== DATASET EXTRACT ==
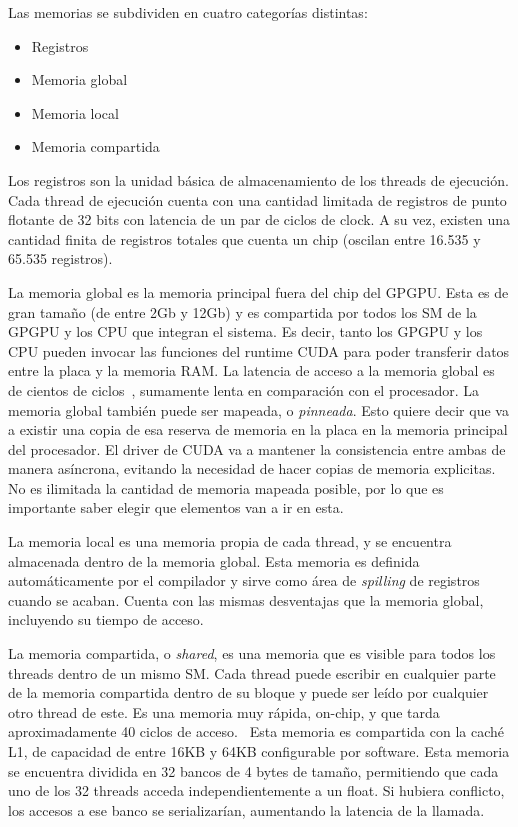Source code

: Las memorias se subdividen en cuatro categor\'ias distintas:

\begin{itemize}
  \item Registros
  \item Memoria global
  \item Memoria local
  \item Memoria compartida
\end{itemize}

Los registros son la unidad b\'asica de almacenamiento de los threads de ejecuci\'on.
Cada thread de ejecuci\'on cuenta con una cantidad limitada de registros de punto flotante de
32 bits con latencia de un par de ciclos de clock. A su vez, existen una cantidad finita de
registros totales que cuenta un chip (oscilan entre 16.535 y 65.535 registros).

La memoria global es la memoria principal fuera del chip del GPGPU. Esta es de gran tama\~no (de
entre 2Gb y 12Gb) y es compartida por todos los SM de la GPGPU y los CPU que integran el
sistema. Es decir, tanto los GPGPU y los CPU pueden invocar las funciones del runtime CUDA
para poder transferir datos entre la placa y la memoria RAM. La latencia de acceso a la memoria global
es de cientos de ciclos~\cite{Demystifying}, sumamente lenta en comparaci\'on con el procesador.
La memoria global tambi\'en puede ser mapeada, o \textit{pinneada}. Esto quiere decir que va a existir
una copia de esa reserva de memoria en la placa en la memoria principal del procesador. El driver
de CUDA va a mantener la consistencia entre ambas de manera as\'incrona, evitando la necesidad de hacer
copias de memoria explicitas. No es ilimitada la cantidad de memoria mapeada posible, por lo que
es importante saber elegir que elementos van a ir en esta.

La memoria local es una memoria propia de cada thread, y se encuentra almacenada dentro de la
memoria global. Esta memoria es definida autom\'aticamente por el compilador y sirve como \'area de \textit{spilling}
de registros cuando se acaban. Cuenta con las mismas desventajas que la memoria global, incluyendo
su tiempo de acceso.

La memoria compartida, o \textit{shared}, es una memoria que es visible para todos los threads dentro
de un mismo SM. Cada thread puede escribir en cualquier parte de la memoria compartida dentro de su bloque y
puede ser le\'ido por cualquier otro thread de este. Es una memoria muy r\'apida, on-chip, y
que tarda aproximadamente 40 ciclos de acceso.~\cite{Demystifying} Esta memoria es compartida con la cach\'e
L1, de capacidad de entre 16KB y 64KB configurable por software. Esta memoria se encuentra dividida
en 32 bancos de 4 bytes de tama\~no, permitiendo que cada uno de los 32 threads acceda independientemente
a un float. Si hubiera conflicto, los accesos a ese banco se serializar\'ian, aumentando la latencia
de la llamada.~\cite{farberCuda}

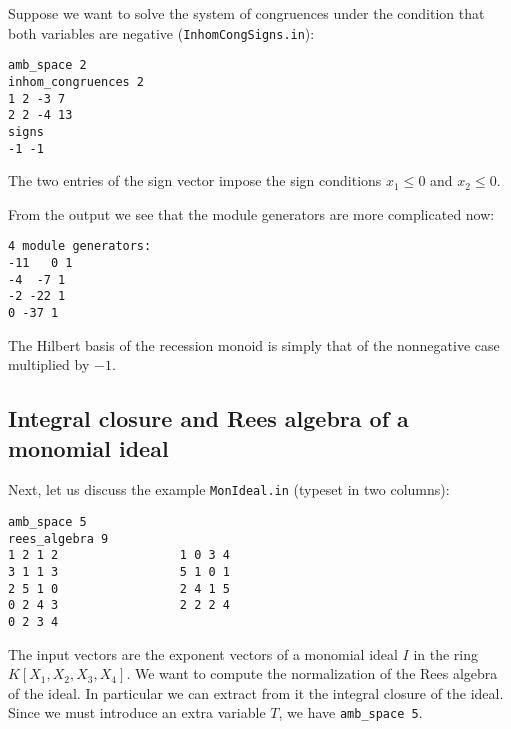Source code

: \documentclass[12pt,a4paper]{scrartcl}
\theoremstyle{definition}
\def\ttt{\texttt}
\begin{document}
Suppose we want to solve the system of congruences under the condition that both variables are negative (\verb|InhomCongSigns.in|): 

\begin{Verbatim}
amb_space 2
inhom_congruences 2
1 2 -3 7
2 2 -4 13
signs
-1 -1
\end{Verbatim}
The two entries of the sign vector impose the sign conditions $x_1\le 0$ and $x_2\le 0$.

From the output we see that the module generators are more complicated now:
\begin{Verbatim}
4 module generators:
-11   0 1
-4  -7 1
-2 -22 1
0 -37 1
\end{Verbatim}
The Hilbert basis of the recession monoid is simply that of the nonnegative case multiplied by $-1$.

\subsection{Integral closure and Rees algebra of a monomial ideal}\label{Rees}

Next, let us discuss the example \ttt{MonIdeal.in} (typeset in two columns):

\begin{Verbatim}
amb_space 5
rees_algebra 9
1 2 1 2                 1 0 3 4
3 1 1 3                 5 1 0 1
2 5 1 0                 2 4 1 5
0 2 4 3                 2 2 2 4
0 2 3 4
\end{Verbatim}
The input vectors are the exponent vectors of a monomial ideal $I$  in the ring $K[X_1,X_2,X_3,X_4]$. We want to compute the normalization of the Rees algebra of the ideal. In particular we can extract from it the integral closure of the ideal. Since we must introduce an extra variable $T$, we have \verb|amb_space 5|.  
\end{document}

== TASK BRIEF ==
If a record holds a picture, leave the picture out and print everything else exactly.

== SOLUTION TO THE PROBLEM ==
Source code

: Las memorias se subdividen en cuatro categor\'ias distintas:

\begin{itemize}
  \item Registros
  \item Memoria global
  \item Memoria local
  \item Memoria compartida
\end{itemize}

Los registros son la unidad b\'asica de almacenamiento de los threads de ejecuci\'on.
Cada thread de ejecuci\'on cuenta con una cantidad limitada de registros de punto flotante de
32 bits con latencia de un par de ciclos de clock. A su vez, existen una cantidad finita de
registros totales que cuenta un chip (oscilan entre 16.535 y 65.535 registros).

La memoria global es la memoria principal fuera del chip del GPGPU. Esta es de gran tama\~no (de
entre 2Gb y 12Gb) y es compartida por todos los SM de la GPGPU y los CPU que integran el
sistema. Es decir, tanto los GPGPU y los CPU pueden invocar las funciones del runtime CUDA
para poder transferir datos entre la placa y la memoria RAM. La latencia de acceso a la memoria global
es de cientos de ciclos~\cite{Demystifying}, sumamente lenta en comparaci\'on con el procesador.
La memoria global tambi\'en puede ser mapeada, o \textit{pinneada}. Esto quiere decir que va a existir
una copia de esa reserva de memoria en la placa en la memoria principal del procesador. El driver
de CUDA va a mantener la consistencia entre ambas de manera as\'incrona, evitando la necesidad de hacer
copias de memoria explicitas. No es ilimitada la cantidad de memoria mapeada posible, por lo que
es importante saber elegir que elementos van a ir en esta.

La memoria local es una memoria propia de cada thread, y se encuentra almacenada dentro de la
memoria global. Esta memoria es definida autom\'aticamente por el compilador y sirve como \'area de \textit{spilling}
de registros cuando se acaban. Cuenta con las mismas desventajas que la memoria global, incluyendo
su tiempo de acceso.

La memoria compartida, o \textit{shared}, es una memoria que es visible para todos los threads dentro
de un mismo SM. Cada thread puede escribir en cualquier parte de la memoria compartida dentro de su bloque y
puede ser le\'ido por cualquier otro thread de este. Es una memoria muy r\'apida, on-chip, y
que tarda aproximadamente 40 ciclos de acceso.~\cite{Demystifying} Esta memoria es compartida con la cach\'e
L1, de capacidad de entre 16KB y 64KB configurable por software. Esta memoria se encuentra dividida
en 32 bancos de 4 bytes de tama\~no, permitiendo que cada uno de los 32 threads acceda independientemente
a un float. Si hubiera conflicto, los accesos a ese banco se serializar\'ian, aumentando la latencia
de la llamada.~\cite{farberCuda}

Source code

: \documentclass[12pt,a4paper]{scrartcl}
\theoremstyle{definition}
\def\ttt{\texttt}
\begin{document}
Suppose we want to solve the system of congruences under the condition that both variables are negative (\verb|InhomCongSigns.in|): 

\begin{Verbatim}
amb_space 2
inhom_congruences 2
1 2 -3 7
2 2 -4 13
signs
-1 -1
\end{Verbatim}
The two entries of the sign vector impose the sign conditions $x_1\le 0$ and $x_2\le 0$.

From the output we see that the module generators are more complicated now:
\begin{Verbatim}
4 module generators:
-11   0 1
-4  -7 1
-2 -22 1
0 -37 1
\end{Verbatim}
The Hilbert basis of the recession monoid is simply that of the nonnegative case multiplied by $-1$.

\subsection{Integral closure and Rees algebra of a monomial ideal}\label{Rees}

Next, let us discuss the example \ttt{MonIdeal.in} (typeset in two columns):

\begin{Verbatim}
amb_space 5
rees_algebra 9
1 2 1 2                 1 0 3 4
3 1 1 3                 5 1 0 1
2 5 1 0                 2 4 1 5
0 2 4 3                 2 2 2 4
0 2 3 4
\end{Verbatim}
The input vectors are the exponent vectors of a monomial ideal $I$  in the ring $K[X_1,X_2,X_3,X_4]$. We want to compute the normalization of the Rees algebra of the ideal. In particular we can extract from it the integral closure of the ideal. Since we must introduce an extra variable $T$, we have \verb|amb_space 5|.  
\end{document}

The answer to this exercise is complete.